In the Tech World, a New Species Evolves

I spend a lot of time talking to people about massive open online courses, or MOOCs. It’s my job, after all, to represent the MOOC project in computer science and physics that I’m currently working on at Harvey Mudd College. I’ve heard pretty much every
argument for and against these courses, from the incredibly articulate to the
downright absurd. And it’s been a while since I’ve heard any new arguments. No side has won. We’re still not sure whether MOOCs herald a new, more informed age of worldwide education, or if they portend the destruction of the traditional classroom and all for which it stands.

I think if we keep the conversation going the way it’s going right now, we’re
never going to reach a solution. That’s because we talk about MOOCs like
they’re politicians, or sports teams, or weather events. We choose to root for them or to boo them or to stay
inside and ignore them altogether.

But MOOCs aren’t events, nor are they movements or a single kind of fixed entity. They’re a form of technology created to
solve a particular problem using particular resources and a particular
structure. As with any other form of technology, the problems, resources, and
structure are all constantly open to change. And it’s up to the creators to adapt to those changes.

Let’s talk about another important, and much older,
technology: the telephone. I can’t even imagine how hard it must have been decades
ago to persuade offices to put phones on every desk. What must the managers have
thought? “So you’re telling me that when someone wants to talk to me from
another room, they will make this box on my desk start screeching every few
seconds, and it will not stop making that sound until I stop everything I’m
doing and respond to the call?” The telephone was an amazing advancement in technology, but a very
flawed one—and it was no simple feat addressing those flaws.

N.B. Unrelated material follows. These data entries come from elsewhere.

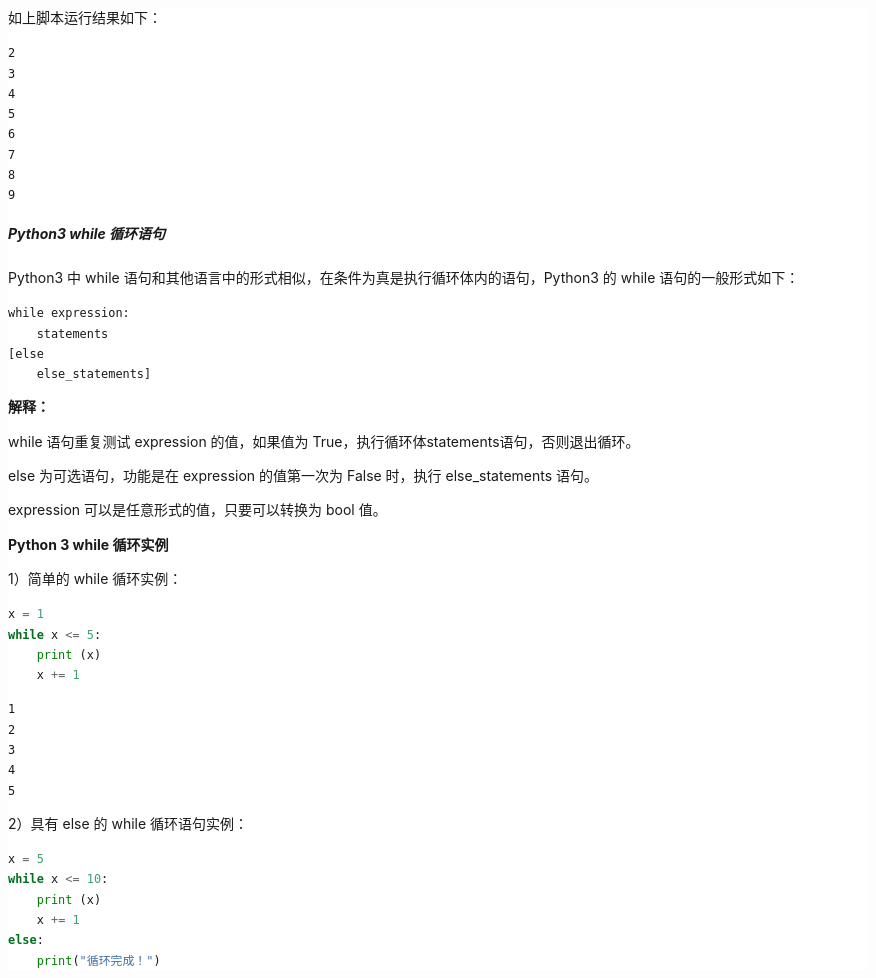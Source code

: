 如上脚本运行结果如下：

```
2
3
4
5
6
7
8
9
```

##### Python3 while 循环语句

Python3 中 while 语句和其他语言中的形式相似，在条件为真是执行循环体内的语句，Python3 的 while 语句的一般形式如下：

```
while expression:
    statements
[else
    else_statements]
```

**解释：**

while 语句重复测试 expression 的值，如果值为 True，执行循环体statements语句，否则退出循环。

else 为可选语句，功能是在 expression 的值第一次为 False 时，执行 else_statements 语句。

expression 可以是任意形式的值，只要可以转换为 bool 值。

**Python 3 while 循环实例**

1）简单的 while 循环实例：

```python
x = 1
while x <= 5:
    print (x)
    x += 1
```

```
1
2
3
4
5
```

2）具有 else 的 while 循环语句实例：

```python
x = 5
while x <= 10:
    print (x)
    x += 1
else:
    print("循环完成！")
```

While I think many arguments against the original phone are still
valid for the miniature computers we carry in our pockets today, it’s hard to
argue that the technology isn’t enormously valuable in modern society. But
that shift didn’t happen immediately, and it didn’t happen through people arguing
about whether it was good or evil to use a phone. It came from adapting.
Voicemail, caller ID, text messages, collect calling, putting people on hold,
conference calls, video calls—we’ve taken the premise of the phone and made it
into something infinitely more practical and adaptable than its original form.

MOOCs are still fairly new, which means we
haven’t had much chance to adapt yet. 2013 was a major turning point for the
traditional MOOC, because we finally got enough data and results to say that
these online courses aren’t doing quite what we thought they’d do. They mainly
serve the already-educated elite, they have enormous attrition rates, and the
students leaving these courses often do so not having retained as much knowledge as
their peers in physical classrooms—which leaves us wondering: Now what?

The answer isn’t that complicated: We build and adapt.
We can do better in serving the students we want to connect with, the ones who
don’t have access to these resources any other way, such as the middle-school girls and students of color that HMC’s project hopes to reach. We can use the platform not
just to replace teachers, but to empower them with examples and resources that
allow them to focus individual attention on their students. We can develop more
potent ways for students to communicate with each other, to share information
and even to collaborate on their work.
A lot of the things I’m describing here are already happening, but many are drowned
out by the discussions of whether MOOCs, or blended classrooms, or online
education as a whole, can be useful. Those conversations will never be
productive because the answer right now is not a powerful “yes” or “no,” but a
tentative “sometimes.” And that answer doesn’t help anyone.

So let’s start getting in the habit of asking a new
question: “What can we do better?” There are a lot of answers, many of which we’re
still discovering. And people like me, developers of MOOCs,
can work with those answers. That’s the conversation that can make this technology into what
we want it to be.

Elizabeth Schofield HM ’13 holds a bachelor’s degree in mathematics, and is the program coordinator for HMC’s MOOC project.